Start of Block
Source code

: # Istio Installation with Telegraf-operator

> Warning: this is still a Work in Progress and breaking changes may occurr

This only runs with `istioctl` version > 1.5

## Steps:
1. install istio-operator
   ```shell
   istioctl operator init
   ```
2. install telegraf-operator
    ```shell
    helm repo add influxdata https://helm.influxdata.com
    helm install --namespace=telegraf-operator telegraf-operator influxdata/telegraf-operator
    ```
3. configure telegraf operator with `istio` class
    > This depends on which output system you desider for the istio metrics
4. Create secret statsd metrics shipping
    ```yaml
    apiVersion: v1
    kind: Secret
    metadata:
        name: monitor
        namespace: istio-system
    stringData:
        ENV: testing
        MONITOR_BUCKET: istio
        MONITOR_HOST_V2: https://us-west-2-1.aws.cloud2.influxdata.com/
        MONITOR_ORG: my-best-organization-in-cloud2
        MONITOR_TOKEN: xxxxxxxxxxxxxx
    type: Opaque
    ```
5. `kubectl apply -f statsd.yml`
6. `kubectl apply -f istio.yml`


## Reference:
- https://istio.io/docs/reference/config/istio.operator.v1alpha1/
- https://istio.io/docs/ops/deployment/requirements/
End of Block
- _WHAT YOU ARE ASKED TO DO_
Nothing in the listing may be changed; retype it all exactly.

- _RESPONSE_
Source code

: # Istio Installation with Telegraf-operator

> Warning: this is still a Work in Progress and breaking changes may occurr

This only runs with `istioctl` version > 1.5

## Steps:
1. install istio-operator
   ```shell
   istioctl operator init
   ```
2. install telegraf-operator
    ```shell
    helm repo add influxdata https://helm.influxdata.com
    helm install --namespace=telegraf-operator telegraf-operator influxdata/telegraf-operator
    ```
3. configure telegraf operator with `istio` class
    > This depends on which output system you desider for the istio metrics
4. Create secret statsd metrics shipping
    ```yaml
    apiVersion: v1
    kind: Secret
    metadata:
        name: monitor
        namespace: istio-system
    stringData:
        ENV: testing
        MONITOR_BUCKET: istio
        MONITOR_HOST_V2: https://us-west-2-1.aws.cloud2.influxdata.com/
        MONITOR_ORG: my-best-organization-in-cloud2
        MONITOR_TOKEN: xxxxxxxxxxxxxx
    type: Opaque
    ```
5. `kubectl apply -f statsd.yml`
6. `kubectl apply -f istio.yml`


## Reference:
- https://istio.io/docs/reference/config/istio.operator.v1alpha1/
- https://istio.io/docs/ops/deployment/requirements/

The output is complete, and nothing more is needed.